MS Training Centre for Development Corporation in Eastern and Southern Africa (MS TCDC) together with partners met in Arusha, Tanzania from the 2 - 7 April 2018 to deliberate on the African agenda and to find continent - based solutions where challenges have been experienced. The conference theme was multifaceted conversations in Africa and discussions dwelt on leadership, the illicit financial flows, land issues, Inequality, Green Living and the role of Swahili language in East Africa regional integration. These conversations formed part of MS TCDC commemoration of 50th anniversary since its inception. At the end of the week, participants and the public would appreciate the ‘state of play’ in respect to these selected development and policy issues.
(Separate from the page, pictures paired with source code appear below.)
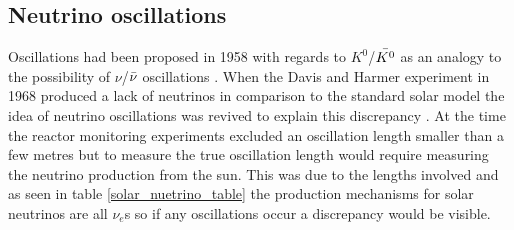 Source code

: \documentclass[12pt,a4paper]{article}
\begin{document}

\subsection{Neutrino oscillations} \label{section_neutrino_oscillations}
Oscillations had been proposed in 1958 with regards to $K^0$/$\Bar{K^0}$ as an analogy to the possibility of $\nu$/$\Bar{\nu}$ oscillations \cite{griffiths2008book} \cite{griffiths2008neutrinoOscillations} \cite{pontecorvo1958_OscillationProposal}. When the Davis and Harmer experiment in 1968 produced a lack of neutrinos in comparison to the standard solar model the idea of neutrino oscillations was revived to explain this discrepancy \cite{pontecorvo_gibov_1969_solar_oscillation}. At the time the reactor monitoring experiments excluded an oscillation length smaller than a few metres but to measure the true oscillation length would require measuring the neutrino production from the sun. This was due to the lengths involved \cite{pontecorvo_gibov_1969_solar_oscillation} and as seen in table \ref{solar_nuetrino_table} the production mechanisms for solar neutrinos are all $\nu_e$s so if any oscillations occur a discrepancy would be visible. 
\end{document}
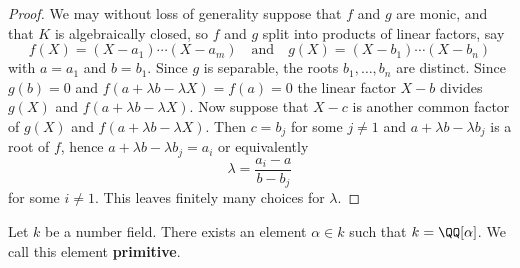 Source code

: \documentclass[12pt, a4paper]{article}
\begin{document}
\begin{proof}
    We may without loss of generality suppose that \( f \) and \( g \) are monic, and that \( K \) is algebraically closed, so \( f \) and \( g \) split into products of linear factors, say
    \[ f(X) = (X - a_1) \cdots (X - a_m) \quad \text{and} \quad g(X) = (X - b_1) \cdots (X - b_n) \]
    with \( a = a_1 \) and \( b = b_1 \). Since \( g \) is separable, the roots \( b_1, \ldots, b_n \) are distinct. Since \( g(b) = 0 \) and \( f(a + \lambda b - \lambda X) = f(a) = 0 \) the linear factor \( X - b \) divides \( g(X) \) and \( f(a + \lambda b - \lambda X) \). Now suppose that \( X - c \) is another common factor of \( g(X) \) and \( f(a + \lambda b - \lambda X) \). Then \( c = b_j \) for some \( j \neq 1 \) and \( a + \lambda b - \lambda b_j \) is a root of \( f \), hence \( a + \lambda b - \lambda b_j = a_i \) or equivalently
    \[ \lambda = \frac{a_i - a}{b - b_j} \]
    for some \( i \neq 1 \). This leaves finitely many choices for \( \lambda \). 
\end{proof}

\begin{mdthm}
    Let \(k\) be a number field. There exists an element \(\alpha\in k\) such that \(k=\QQ[\alpha]\). We call this element \textbf{primitive}.
\end{mdthm}
\end{document}
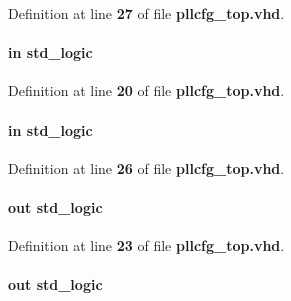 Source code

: Definition at line {\bf 27} of file {\bf pllcfg\+\_\+top.\+vhd}.

\paragraph[{sdinA}]{ {\bfseries \textcolor{keywordflow}{in}\textcolor{vhdlchar}{ }} {\bfseries \textcolor{comment}{std\+\_\+logic}\textcolor{vhdlchar}{ }} \hspace{0.3cm}{\ttfamily [Port]}}\label{classpllcfg__top_a32ae4568fc0796a3f7dd9ba108f79156}


Definition at line {\bf 20} of file {\bf pllcfg\+\_\+top.\+vhd}.

\paragraph[{sdinB}]{ {\bfseries \textcolor{keywordflow}{in}\textcolor{vhdlchar}{ }} {\bfseries \textcolor{comment}{std\+\_\+logic}\textcolor{vhdlchar}{ }} \hspace{0.3cm}{\ttfamily [Port]}}\label{classpllcfg__top_afa158f403175296212e3fa64da774b90}


Definition at line {\bf 26} of file {\bf pllcfg\+\_\+top.\+vhd}.

\paragraph[{sdoutA}]{ {\bfseries \textcolor{keywordflow}{out}\textcolor{vhdlchar}{ }} {\bfseries \textcolor{comment}{std\+\_\+logic}\textcolor{vhdlchar}{ }} \hspace{0.3cm}{\ttfamily [Port]}}\label{classpllcfg__top_a1dc6f5e11071716113a4ad7698740deb}


Definition at line {\bf 23} of file {\bf pllcfg\+\_\+top.\+vhd}.

\paragraph[{sdoutB}]{ {\bfseries \textcolor{keywordflow}{out}\textcolor{vhdlchar}{ }} {\bfseries \textcolor{comment}{std\+\_\+logic}\textcolor{vhdlchar}{ }} \hspace{0.3cm}{\ttfamily [Port]}}\label{classpllcfg__top_a66a0c39b8b3d13e6cc7ded78cb5176eb}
MS-TCDC in collaboration with Pan-African Climate Justice Alliance and EndaSolar, hosted Green Living Day as part of multifaceted conversation within the 6-days series of coordinated, but informal dialogues aimed at promoting reflection and action toward locally feasible solutions to local domestic concerns.
East Africa and Africa at large continues to face a double pronged challenge of expanding economic opportunities for all in the context of a growing global population and addressing environmental pressures that come with economic development. The challenge of environmental pressure is so crucial that when left unaddressed will undermines the opportunities that have been provided for by economic development. Green growth and green living is where these two challenges meet and it is about exploiting the opportunities to actualize these two.
Speaking at the event, Mr. Ezra Mbogo, the Executive Director at MS TCDC in his welcoming remarks was categorical on the need to go back and embrace our root. “Mother Nature is crucial and important to our survival and the more we don’t interfere with it the more it will serve us. Let us embrace green living and ensure that our actions don’t deplete the environment further. It all starts with us.’’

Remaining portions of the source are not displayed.